EXERCISE DIRECTIONS: From the first line of the records below through the line with "Source code", output each line exactly; skip the pictures.

INFORMATION SUPPLIED START

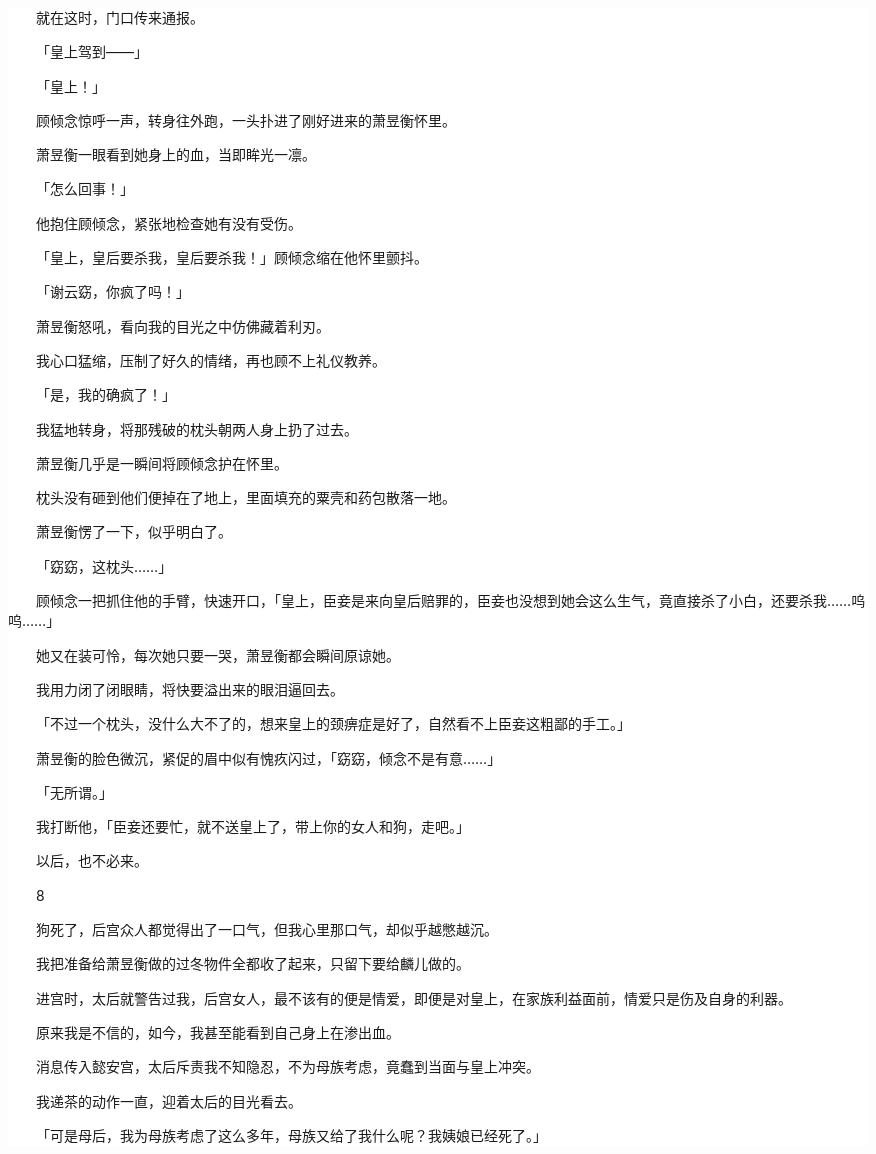 &emsp;&emsp;就在这时，门口传来通报。  
  
&emsp;&emsp;「皇上驾到——」  
  
&emsp;&emsp;「皇上！」  
  
&emsp;&emsp;顾倾念惊呼一声，转身往外跑，一头扑进了刚好进来的萧昱衡怀里。  
  
&emsp;&emsp;萧昱衡一眼看到她身上的血，当即眸光一凛。  
  
&emsp;&emsp;「怎么回事！」  
  
&emsp;&emsp;他抱住顾倾念，紧张地检查她有没有受伤。  
  
&emsp;&emsp;「皇上，皇后要杀我，皇后要杀我！」顾倾念缩在他怀里颤抖。  
  
&emsp;&emsp;「谢云窈，你疯了吗！」  
  
&emsp;&emsp;萧昱衡怒吼，看向我的目光之中仿佛藏着利刃。  
  
&emsp;&emsp;我心口猛缩，压制了好久的情绪，再也顾不上礼仪教养。  
  
&emsp;&emsp;「是，我的确疯了！」  
  
&emsp;&emsp;我猛地转身，将那残破的枕头朝两人身上扔了过去。  
  
&emsp;&emsp;萧昱衡几乎是一瞬间将顾倾念护在怀里。  
  
&emsp;&emsp;枕头没有砸到他们便掉在了地上，里面填充的粟壳和药包散落一地。  
  
&emsp;&emsp;萧昱衡愣了一下，似乎明白了。  
  
&emsp;&emsp;「窈窈，这枕头……」  
  
&emsp;&emsp;顾倾念一把抓住他的手臂，快速开口，「皇上，臣妾是来向皇后赔罪的，臣妾也没想到她会这么生气，竟直接杀了小白，还要杀我……呜呜……」  
  
&emsp;&emsp;她又在装可怜，每次她只要一哭，萧昱衡都会瞬间原谅她。  
  
&emsp;&emsp;我用力闭了闭眼睛，将快要溢出来的眼泪逼回去。  
  
&emsp;&emsp;「不过一个枕头，没什么大不了的，想来皇上的颈痹症是好了，自然看不上臣妾这粗鄙的手工。」  
  
&emsp;&emsp;萧昱衡的脸色微沉，紧促的眉中似有愧疚闪过，「窈窈，倾念不是有意……」  
  
&emsp;&emsp;「无所谓。」  
  
&emsp;&emsp;我打断他，「臣妾还要忙，就不送皇上了，带上你的女人和狗，走吧。」  
  
&emsp;&emsp;以后，也不必来。  
  
&emsp;&emsp;8  
  
&emsp;&emsp;狗死了，后宫众人都觉得出了一口气，但我心里那口气，却似乎越憋越沉。  
  
&emsp;&emsp;我把准备给萧昱衡做的过冬物件全都收了起来，只留下要给麟儿做的。  
  
&emsp;&emsp;进宫时，太后就警告过我，后宫女人，最不该有的便是情爱，即便是对皇上，在家族利益面前，情爱只是伤及自身的利器。  
  
&emsp;&emsp;原来我是不信的，如今，我甚至能看到自己身上在渗出血。  
  
&emsp;&emsp;消息传入懿安宫，太后斥责我不知隐忍，不为母族考虑，竟蠢到当面与皇上冲突。  
  
&emsp;&emsp;我递茶的动作一直，迎着太后的目光看去。  
  
&emsp;&emsp;「可是母后，我为母族考虑了这么多年，母族又给了我什么呢？我姨娘已经死了。」  
  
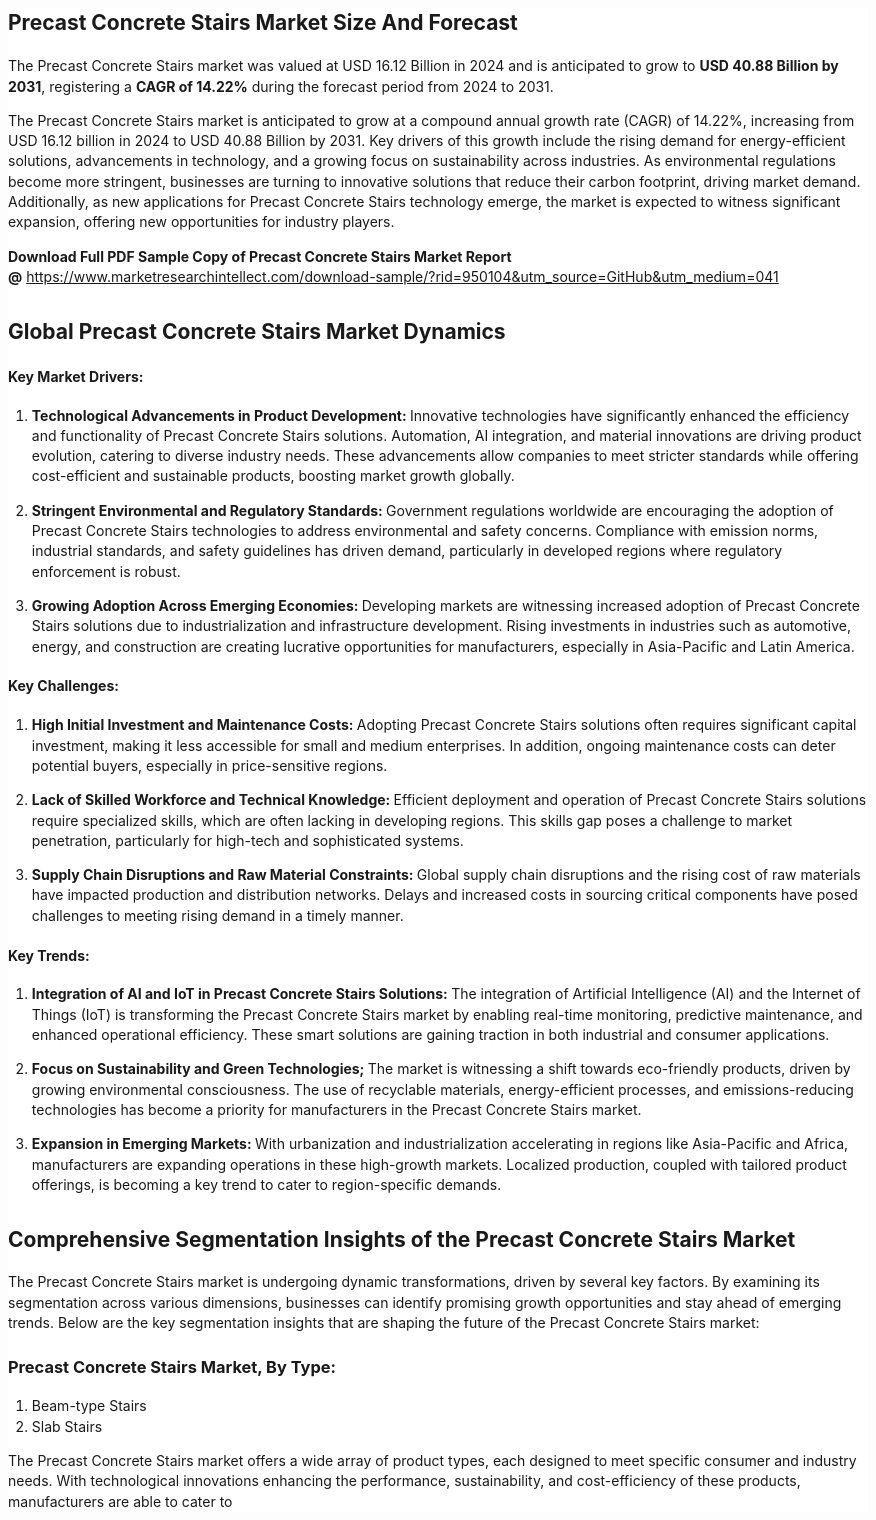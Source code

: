 <h2>Precast Concrete Stairs Market Size And Forecast</h2><p>The Precast Concrete Stairs market was valued at USD 16.12 Billion in 2024 and is anticipated to grow to <strong>USD 40.88 Billion by 2031</strong>, registering a <strong>CAGR of 14.22%</strong> during the forecast period from 2024 to 2031.</p><p>The Precast Concrete Stairs market is anticipated to grow at a compound annual growth rate (CAGR) of 14.22%, increasing from USD 16.12 billion in 2024 to USD 40.88 Billion by 2031. Key drivers of this growth include the rising demand for energy-efficient solutions, advancements in technology, and a growing focus on sustainability across industries. As environmental regulations become more stringent, businesses are turning to innovative solutions that reduce their carbon footprint, driving market demand. Additionally, as new applications for Precast Concrete Stairs technology emerge, the market is expected to witness significant expansion, offering new opportunities for industry players.</p><p><strong>Download Full PDF Sample Copy of Precast Concrete Stairs Market Report @</strong>&nbsp;<a href="https://www.marketresearchintellect.com/download-sample/?rid=950104&amp;utm_source=GitHub&amp;utm_medium=041">https://www.marketresearchintellect.com/download-sample/?rid=950104&amp;utm_source=GitHub&amp;utm_medium=041</a></p><h2>Global Precast Concrete Stairs Market Dynamics</h2><h4><strong>Key Market Drivers:</strong></h4><ol><li><p><strong>Technological Advancements in Product Development:&nbsp;</strong>Innovative technologies have significantly enhanced the efficiency and functionality of Precast Concrete Stairs solutions. Automation, AI integration, and material innovations are driving product evolution, catering to diverse industry needs. These advancements allow companies to meet stricter standards while offering cost-efficient and sustainable products, boosting market growth globally.</p></li><li><p><strong>Stringent Environmental and Regulatory Standards:&nbsp;</strong>Government regulations worldwide are encouraging the adoption of Precast Concrete Stairs technologies to address environmental and safety concerns. Compliance with emission norms, industrial standards, and safety guidelines has driven demand, particularly in developed regions where regulatory enforcement is robust.</p></li><li><p><strong>Growing Adoption Across Emerging Economies:&nbsp;</strong>Developing markets are witnessing increased adoption of Precast Concrete Stairs solutions due to industrialization and infrastructure development. Rising investments in industries such as automotive, energy, and construction are creating lucrative opportunities for manufacturers, especially in Asia-Pacific and Latin America.</p></li></ol><h4><strong>Key Challenges:</strong></h4><ol><li><p><strong>High Initial Investment and Maintenance Costs:&nbsp;</strong>Adopting Precast Concrete Stairs solutions often requires significant capital investment, making it less accessible for small and medium enterprises. In addition, ongoing maintenance costs can deter potential buyers, especially in price-sensitive regions.</p></li><li><p><strong>Lack of Skilled Workforce and Technical Knowledge:&nbsp;</strong>Efficient deployment and operation of Precast Concrete Stairs solutions require specialized skills, which are often lacking in developing regions. This skills gap poses a challenge to market penetration, particularly for high-tech and sophisticated systems.</p></li><li><p><strong>Supply Chain Disruptions and Raw Material Constraints:&nbsp;</strong>Global supply chain disruptions and the rising cost of raw materials have impacted production and distribution networks. Delays and increased costs in sourcing critical components have posed challenges to meeting rising demand in a timely manner.</p></li></ol><h4><strong>Key Trends:</strong></h4><ol><li><p><strong>Integration of AI and IoT in Precast Concrete Stairs Solutions:&nbsp;</strong>The integration of Artificial Intelligence (AI) and the Internet of Things (IoT) is transforming the Precast Concrete Stairs market by enabling real-time monitoring, predictive maintenance, and enhanced operational efficiency. These smart solutions are gaining traction in both industrial and consumer applications.</p></li><li><p><strong>Focus on Sustainability and Green Technologies;&nbsp;</strong>The market is witnessing a shift towards eco-friendly products, driven by growing environmental consciousness. The use of recyclable materials, energy-efficient processes, and emissions-reducing technologies has become a priority for manufacturers in the Precast Concrete Stairs market.</p></li><li><p><strong>Expansion in Emerging Markets:&nbsp;</strong>With urbanization and industrialization accelerating in regions like Asia-Pacific and Africa, manufacturers are expanding operations in these high-growth markets. Localized production, coupled with tailored product offerings, is becoming a key trend to cater to region-specific demands.</p></li></ol><div class="article-main__content" data-test-id="publishing-text-block"><h2>Comprehensive Segmentation Insights of the Precast Concrete Stairs Market</h2><p>The Precast Concrete Stairs market is undergoing dynamic transformations, driven by several key factors. By examining its segmentation across various dimensions, businesses can identify promising growth opportunities and stay ahead of emerging trends. Below are the key segmentation insights that are shaping the future of the Precast Concrete Stairs market:</p><h3><strong>Precast Concrete Stairs Market, By Type:<br /></strong></h3><ol><li>Beam-type Stairs<li> Slab Stairs</li></ol><p>The Precast Concrete Stairs market offers a wide array of product types, each designed to meet specific consumer and industry needs. With technological innovations enhancing the performance, sustainability, and cost-efficiency of these products, manufacturers are able to cater to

INFORMATION SUPPLIED END

SOLVED EXERCISE:
 &emsp;&emsp;就在这时，门口传来通报。  
  
&emsp;&emsp;「皇上驾到——」  
  
&emsp;&emsp;「皇上！」  
  
&emsp;&emsp;顾倾念惊呼一声，转身往外跑，一头扑进了刚好进来的萧昱衡怀里。  
  
&emsp;&emsp;萧昱衡一眼看到她身上的血，当即眸光一凛。  
  
&emsp;&emsp;「怎么回事！」  
  
&emsp;&emsp;他抱住顾倾念，紧张地检查她有没有受伤。  
  
&emsp;&emsp;「皇上，皇后要杀我，皇后要杀我！」顾倾念缩在他怀里颤抖。  
  
&emsp;&emsp;「谢云窈，你疯了吗！」  
  
&emsp;&emsp;萧昱衡怒吼，看向我的目光之中仿佛藏着利刃。  
  
&emsp;&emsp;我心口猛缩，压制了好久的情绪，再也顾不上礼仪教养。  
  
&emsp;&emsp;「是，我的确疯了！」  
  
&emsp;&emsp;我猛地转身，将那残破的枕头朝两人身上扔了过去。  
  
&emsp;&emsp;萧昱衡几乎是一瞬间将顾倾念护在怀里。  
  
&emsp;&emsp;枕头没有砸到他们便掉在了地上，里面填充的粟壳和药包散落一地。  
  
&emsp;&emsp;萧昱衡愣了一下，似乎明白了。  
  
&emsp;&emsp;「窈窈，这枕头……」  
  
&emsp;&emsp;顾倾念一把抓住他的手臂，快速开口，「皇上，臣妾是来向皇后赔罪的，臣妾也没想到她会这么生气，竟直接杀了小白，还要杀我……呜呜……」  
  
&emsp;&emsp;她又在装可怜，每次她只要一哭，萧昱衡都会瞬间原谅她。  
  
&emsp;&emsp;我用力闭了闭眼睛，将快要溢出来的眼泪逼回去。  
  
&emsp;&emsp;「不过一个枕头，没什么大不了的，想来皇上的颈痹症是好了，自然看不上臣妾这粗鄙的手工。」  
  
&emsp;&emsp;萧昱衡的脸色微沉，紧促的眉中似有愧疚闪过，「窈窈，倾念不是有意……」  
  
&emsp;&emsp;「无所谓。」  
  
&emsp;&emsp;我打断他，「臣妾还要忙，就不送皇上了，带上你的女人和狗，走吧。」  
  
&emsp;&emsp;以后，也不必来。  
  
&emsp;&emsp;8  
  
&emsp;&emsp;狗死了，后宫众人都觉得出了一口气，但我心里那口气，却似乎越憋越沉。  
  
&emsp;&emsp;我把准备给萧昱衡做的过冬物件全都收了起来，只留下要给麟儿做的。  
  
&emsp;&emsp;进宫时，太后就警告过我，后宫女人，最不该有的便是情爱，即便是对皇上，在家族利益面前，情爱只是伤及自身的利器。  
  
&emsp;&emsp;原来我是不信的，如今，我甚至能看到自己身上在渗出血。  
  
&emsp;&emsp;消息传入懿安宫，太后斥责我不知隐忍，不为母族考虑，竟蠢到当面与皇上冲突。  
  
&emsp;&emsp;我递茶的动作一直，迎着太后的目光看去。  
  
&emsp;&emsp;「可是母后，我为母族考虑了这么多年，母族又给了我什么呢？我姨娘已经死了。」  
  
Source code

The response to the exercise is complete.